At The Hudson Company we often reclaim wood from centuries-old barns in rural areas that are miles from the nearest town. But occasionally we find antique treasures in buildings that are right around the corner from the entrance to the nearest Manhattan subway station. For a project with architect David Bucovy in Manhattan’s West Village, we actually salvaged, milled and re-installed wood that was found within the structure of the jobsite itself—adaptive reuse at its best. 

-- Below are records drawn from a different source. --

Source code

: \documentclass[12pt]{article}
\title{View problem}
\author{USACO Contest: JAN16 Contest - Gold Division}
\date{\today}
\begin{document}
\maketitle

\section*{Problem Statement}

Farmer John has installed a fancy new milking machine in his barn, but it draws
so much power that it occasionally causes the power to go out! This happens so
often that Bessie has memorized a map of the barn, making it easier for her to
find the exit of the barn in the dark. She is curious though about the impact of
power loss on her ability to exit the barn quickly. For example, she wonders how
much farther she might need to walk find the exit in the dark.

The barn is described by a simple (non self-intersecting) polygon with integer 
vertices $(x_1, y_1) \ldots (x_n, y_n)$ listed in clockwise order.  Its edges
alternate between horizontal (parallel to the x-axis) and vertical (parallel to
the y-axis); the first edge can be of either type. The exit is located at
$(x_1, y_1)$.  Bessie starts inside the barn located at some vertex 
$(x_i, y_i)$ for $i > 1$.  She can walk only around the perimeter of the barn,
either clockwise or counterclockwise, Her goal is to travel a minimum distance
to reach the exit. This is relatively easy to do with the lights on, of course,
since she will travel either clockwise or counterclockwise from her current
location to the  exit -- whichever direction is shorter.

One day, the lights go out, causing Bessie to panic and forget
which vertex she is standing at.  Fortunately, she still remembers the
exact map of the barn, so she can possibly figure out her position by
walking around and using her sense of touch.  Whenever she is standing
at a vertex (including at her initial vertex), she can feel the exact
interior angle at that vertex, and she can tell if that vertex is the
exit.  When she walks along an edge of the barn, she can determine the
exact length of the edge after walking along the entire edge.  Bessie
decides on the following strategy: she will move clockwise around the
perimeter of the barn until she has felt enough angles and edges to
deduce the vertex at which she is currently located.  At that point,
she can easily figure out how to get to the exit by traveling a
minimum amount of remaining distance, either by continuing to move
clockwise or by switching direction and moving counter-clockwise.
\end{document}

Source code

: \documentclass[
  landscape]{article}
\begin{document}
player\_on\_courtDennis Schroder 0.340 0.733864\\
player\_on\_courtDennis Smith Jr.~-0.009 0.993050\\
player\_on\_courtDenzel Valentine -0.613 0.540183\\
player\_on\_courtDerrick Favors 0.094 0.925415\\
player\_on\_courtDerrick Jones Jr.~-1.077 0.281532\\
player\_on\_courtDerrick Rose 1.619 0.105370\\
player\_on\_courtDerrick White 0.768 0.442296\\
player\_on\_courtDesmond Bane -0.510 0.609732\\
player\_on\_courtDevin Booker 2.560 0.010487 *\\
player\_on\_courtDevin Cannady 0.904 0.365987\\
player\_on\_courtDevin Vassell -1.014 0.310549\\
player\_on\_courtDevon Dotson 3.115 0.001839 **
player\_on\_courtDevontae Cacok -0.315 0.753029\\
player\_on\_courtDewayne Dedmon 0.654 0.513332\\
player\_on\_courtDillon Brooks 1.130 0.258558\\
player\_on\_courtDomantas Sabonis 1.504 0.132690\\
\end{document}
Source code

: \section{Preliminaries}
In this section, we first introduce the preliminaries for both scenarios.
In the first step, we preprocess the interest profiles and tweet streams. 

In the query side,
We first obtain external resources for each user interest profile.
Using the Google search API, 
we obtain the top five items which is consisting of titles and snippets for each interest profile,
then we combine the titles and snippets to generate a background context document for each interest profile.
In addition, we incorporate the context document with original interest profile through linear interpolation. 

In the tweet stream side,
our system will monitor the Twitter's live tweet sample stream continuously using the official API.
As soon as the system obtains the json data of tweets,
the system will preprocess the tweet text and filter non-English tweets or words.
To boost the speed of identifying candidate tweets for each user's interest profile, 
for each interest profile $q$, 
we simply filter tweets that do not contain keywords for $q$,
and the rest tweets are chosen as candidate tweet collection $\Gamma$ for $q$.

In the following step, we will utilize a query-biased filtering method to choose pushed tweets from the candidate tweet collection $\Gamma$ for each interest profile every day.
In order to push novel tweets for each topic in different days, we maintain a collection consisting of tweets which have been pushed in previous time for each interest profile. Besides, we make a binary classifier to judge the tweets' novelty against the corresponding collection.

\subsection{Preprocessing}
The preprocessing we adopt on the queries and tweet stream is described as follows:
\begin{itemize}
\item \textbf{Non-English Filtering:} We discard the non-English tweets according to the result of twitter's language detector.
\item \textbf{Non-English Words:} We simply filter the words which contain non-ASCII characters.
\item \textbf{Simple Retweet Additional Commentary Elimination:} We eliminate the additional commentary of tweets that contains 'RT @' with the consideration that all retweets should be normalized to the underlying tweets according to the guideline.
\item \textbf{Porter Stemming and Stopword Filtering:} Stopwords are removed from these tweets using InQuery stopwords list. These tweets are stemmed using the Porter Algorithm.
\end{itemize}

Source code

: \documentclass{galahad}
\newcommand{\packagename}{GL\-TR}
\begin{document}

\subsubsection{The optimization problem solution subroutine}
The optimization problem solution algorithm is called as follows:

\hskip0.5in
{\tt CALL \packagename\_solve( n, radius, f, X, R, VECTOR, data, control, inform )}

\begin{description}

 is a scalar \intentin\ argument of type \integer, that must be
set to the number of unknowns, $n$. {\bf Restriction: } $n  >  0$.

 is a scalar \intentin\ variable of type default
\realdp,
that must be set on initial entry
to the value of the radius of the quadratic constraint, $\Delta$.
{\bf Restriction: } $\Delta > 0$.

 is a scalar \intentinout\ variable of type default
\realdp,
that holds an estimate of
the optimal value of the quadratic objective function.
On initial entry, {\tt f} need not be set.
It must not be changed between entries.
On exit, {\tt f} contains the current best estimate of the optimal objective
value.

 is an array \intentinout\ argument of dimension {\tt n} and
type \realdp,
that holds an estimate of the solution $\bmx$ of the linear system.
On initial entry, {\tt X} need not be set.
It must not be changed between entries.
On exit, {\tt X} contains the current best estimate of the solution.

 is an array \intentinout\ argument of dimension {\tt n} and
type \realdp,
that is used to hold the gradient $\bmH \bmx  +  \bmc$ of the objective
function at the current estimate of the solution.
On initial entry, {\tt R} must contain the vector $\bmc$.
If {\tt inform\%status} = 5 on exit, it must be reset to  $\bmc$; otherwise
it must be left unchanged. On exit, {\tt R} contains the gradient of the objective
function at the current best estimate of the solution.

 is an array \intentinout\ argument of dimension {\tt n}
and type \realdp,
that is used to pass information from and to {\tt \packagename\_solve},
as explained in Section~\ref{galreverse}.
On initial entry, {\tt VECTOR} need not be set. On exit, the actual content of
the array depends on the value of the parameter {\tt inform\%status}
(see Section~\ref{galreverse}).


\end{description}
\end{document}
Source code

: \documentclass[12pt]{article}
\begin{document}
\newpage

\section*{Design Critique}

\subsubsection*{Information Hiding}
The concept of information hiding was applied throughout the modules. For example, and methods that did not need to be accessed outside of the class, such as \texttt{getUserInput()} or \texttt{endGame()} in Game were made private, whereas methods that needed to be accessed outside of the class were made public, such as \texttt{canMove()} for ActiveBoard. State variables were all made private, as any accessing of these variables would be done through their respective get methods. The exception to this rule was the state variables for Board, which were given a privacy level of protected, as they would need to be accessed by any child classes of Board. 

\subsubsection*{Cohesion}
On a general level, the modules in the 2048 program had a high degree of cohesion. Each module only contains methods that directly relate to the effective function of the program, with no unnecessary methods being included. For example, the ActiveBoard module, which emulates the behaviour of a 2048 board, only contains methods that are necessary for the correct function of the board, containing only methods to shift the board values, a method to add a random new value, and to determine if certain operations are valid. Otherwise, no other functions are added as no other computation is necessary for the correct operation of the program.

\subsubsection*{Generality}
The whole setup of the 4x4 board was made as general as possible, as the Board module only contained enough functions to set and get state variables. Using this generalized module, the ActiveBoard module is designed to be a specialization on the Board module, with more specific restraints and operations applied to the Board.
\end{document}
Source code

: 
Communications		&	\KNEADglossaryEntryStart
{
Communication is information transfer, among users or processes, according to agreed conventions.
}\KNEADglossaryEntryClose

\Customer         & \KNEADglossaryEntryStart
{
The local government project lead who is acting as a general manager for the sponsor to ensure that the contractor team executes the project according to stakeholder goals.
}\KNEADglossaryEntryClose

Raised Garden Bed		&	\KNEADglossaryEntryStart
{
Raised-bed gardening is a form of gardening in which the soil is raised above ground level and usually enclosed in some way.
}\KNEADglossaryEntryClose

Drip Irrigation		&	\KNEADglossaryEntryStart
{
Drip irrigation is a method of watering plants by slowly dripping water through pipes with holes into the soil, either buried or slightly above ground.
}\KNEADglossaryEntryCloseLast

The house sits along one of Greenwich Village’s most beautifully preserved historic streets, and likely dates from the 1840s, according to Bucovy. Over the years it had been occupied by a cast of New York characters, and though it was originally designed as a single-family home, it was later subdivided into apartments, and even housed a dentist’s office for a time. By the time Bucovy encountered it, the whole building needed structural work, so it was a prime candidate for a gut renovation, which he undertook with Scordio Construction. (The landmarked exterior remained as-is).

 
 
 
 

Some architects and designers approach renovations like this one with an eye toward preserving or reanimating a 19th century aesthetic, recreating interior details that look the part, or finding period-appropriate lighting fixtures and mirrors to visually root the home in another era. Bucovy and his client took a totally different approach: “We had a desire to make it primal and real, rather than a textbook ‘authentic,’ museum-like renovation.” The client wanted to avoid an all-white kitchen and high-gloss paint, and use old world materials instead. “It’s a house about materiality,” Bucovy says, “the story that hand-wrought plaster tells, or woodgrain.”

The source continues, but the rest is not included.